*WHAT YOU HAVE TO DO*
In the data below, which lines hold the word "then"? Copy them.

*RECORDS*
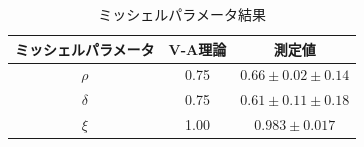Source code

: \begin{table}[bht]
  \centering
  \caption{ミッシェルパラメータ結果}
  \begin{tabular}{ccc}
    \hline
    ミッシェルパラメータ & V-A理論 & 測定値 \\ \hline
    $\rho$   & 0.75 & $0.66\pm0.02\pm0.14$ \\
    $\delta$ & 0.75 & $0.61\pm0.11\pm0.18$ \\
    $\xi$    & 1.00 & $0.983\pm0.017$\\
    \hline
  \end{tabular}
  \label{hatano_tab:michel}
\end{table}


%
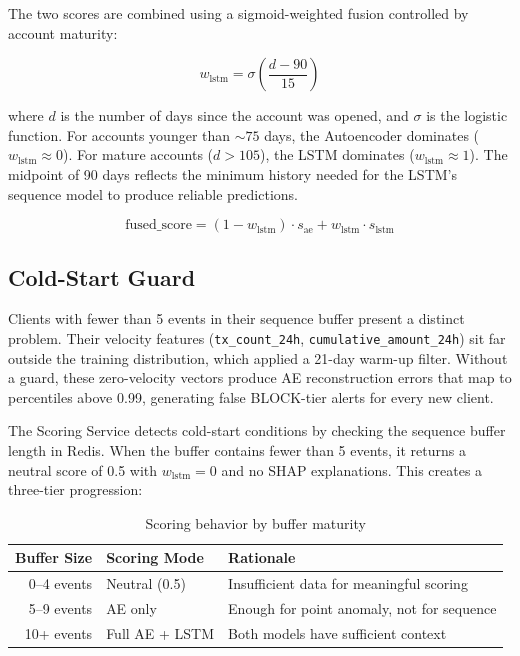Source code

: The two scores are combined using a sigmoid-weighted fusion controlled by
account maturity:

\[
w_{\text{lstm}} = \sigma\!\left(\frac{d - 90}{15}\right)
\]

where $d$ is the number of days since the account was opened, and $\sigma$ is
the logistic function. For accounts younger than ${\sim}75$ days, the
Autoencoder dominates ($w_{\text{lstm}} \approx 0$). For mature accounts
($d > 105$), the LSTM dominates ($w_{\text{lstm}} \approx 1$). The midpoint
of 90 days reflects the minimum history needed for the LSTM's sequence model
to produce reliable predictions.

\[
\text{fused\_score} = (1 - w_{\text{lstm}}) \cdot s_{\text{ae}}
                    + w_{\text{lstm}} \cdot s_{\text{lstm}}
\]

\subsection{Cold-Start Guard}

Clients with fewer than 5 events in their sequence buffer present a distinct
problem. Their velocity features (\texttt{tx\_count\_24h},
\texttt{cumulative\_amount\_24h}) sit far outside the training distribution,
which applied a 21-day warm-up filter. Without a guard, these zero-velocity
vectors produce AE reconstruction errors that map to percentiles above 0.99,
generating false BLOCK-tier alerts for every new client.

The Scoring Service detects cold-start conditions by checking the sequence
buffer length in Redis. When the buffer contains fewer than 5 events, it
returns a neutral score of 0.5 with $w_{\text{lstm}} = 0$ and no SHAP
explanations. This creates a three-tier progression:

\begin{table}[H]
\centering
\caption{Scoring behavior by buffer maturity}
\label{tab:cold-start-ch5}
\begin{tabular}{@{}rll@{}}
\toprule
\textbf{Buffer Size} & \textbf{Scoring Mode} & \textbf{Rationale} \\
\midrule
0--4 events  & Neutral (0.5)    & Insufficient data for meaningful scoring \\
5--9 events  & AE only          & Enough for point anomaly, not for sequence \\
10+ events   & Full AE + LSTM   & Both models have sufficient context \\
\bottomrule
\end{tabular}
\end{table}

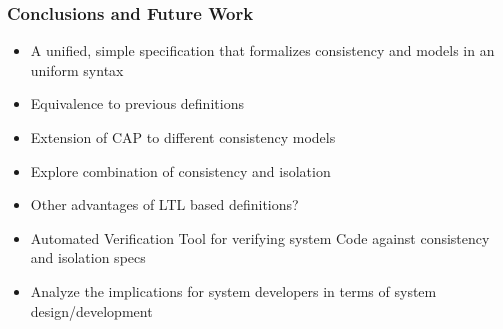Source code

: \documentclass{beamer}
\begin{document}
\begin{frame}
\frametitle{Conclusions and Future Work}
\begin{itemize}
	\item A unified, simple specification that formalizes  consistency and models in an uniform syntax
	\item Equivalence to previous definitions
	\item Extension of CAP to different consistency models
	\item Explore combination of consistency and isolation
	\item Other advantages of LTL based definitions?
	\item Automated Verification Tool for verifying system Code against consistency and isolation specs
	\item Analyze the implications for system developers in terms of system design/development
\end{itemize}

\end{frame}
\end{document}
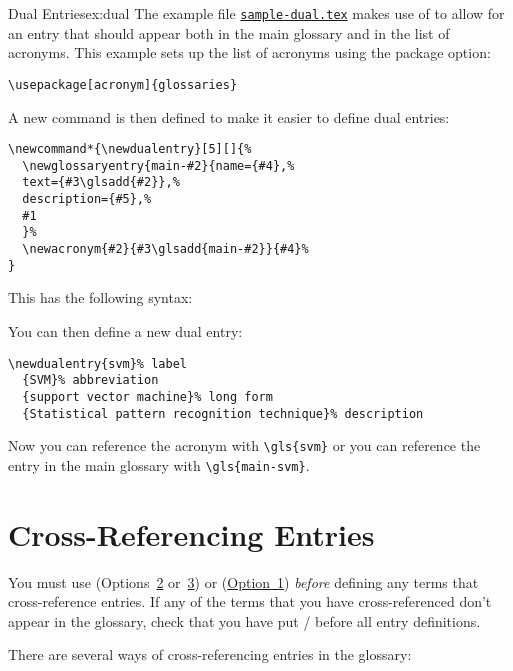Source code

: \documentclass[report,inlinetitle]{nlctdoc}
\newcommand*{\opt}[1]{\hyperlink{option#1}{Option~#1}}
\newcommand*{\optsor}[2]{Options~\hyperlink{option#1}{#1}
or~\hyperlink{option#2}{#2}}
\newcounter{sample}
\newcommand*{\samplefile}[2][sample]{%
  \hyperref[ex:#1#2]{\texttt{#1#2.tex}}}
\begin{document}
\begin{example}{Dual Entries}{ex:dual}
The example file \samplefile{-dual} makes use of  to
allow for an entry that should appear both in the main glossary and
in the list of acronyms. This example sets up the list of acronyms
using the  package option:
\begin{verbatim}
\usepackage[acronym]{glossaries}
\end{verbatim}
A new command is then defined to make it easier to define dual
entries:
\begin{verbatim}
\newcommand*{\newdualentry}[5][]{%
  \newglossaryentry{main-#2}{name={#4},%
  text={#3\glsadd{#2}},%
  description={#5},%
  #1
  }%
  \newacronym{#2}{#3\glsadd{main-#2}}{#4}%
}
\end{verbatim}
This has the following syntax:
\begin{alltt}
\end{alltt}
You can then define a new dual entry:
\begin{verbatim}
\newdualentry{svm}% label
  {SVM}% abbreviation
  {support vector machine}% long form
  {Statistical pattern recognition technique}% description
\end{verbatim}
Now you can reference the acronym with \verb|\gls{svm}| or you can
reference the entry in the main glossary with \verb|\gls{main-svm}|.
\end{example}

\chapter{Cross-Referencing Entries}
\label{sec:crossref}

\begin{important}
You must use  (\optsor23) or
 (\opt1) \emph{before} defining any
terms that cross-reference entries. If any of the terms that you have
cross-referenced don't appear in the glossary, check that you have
put \slash{} before all 
entry definitions.
\end{important}

There are several ways of cross-referencing entries in the 
glossary: 
\end{document}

*SOLVED PROBLEM*
A new command is then defined to make it easier to define dual
You can then define a new dual entry:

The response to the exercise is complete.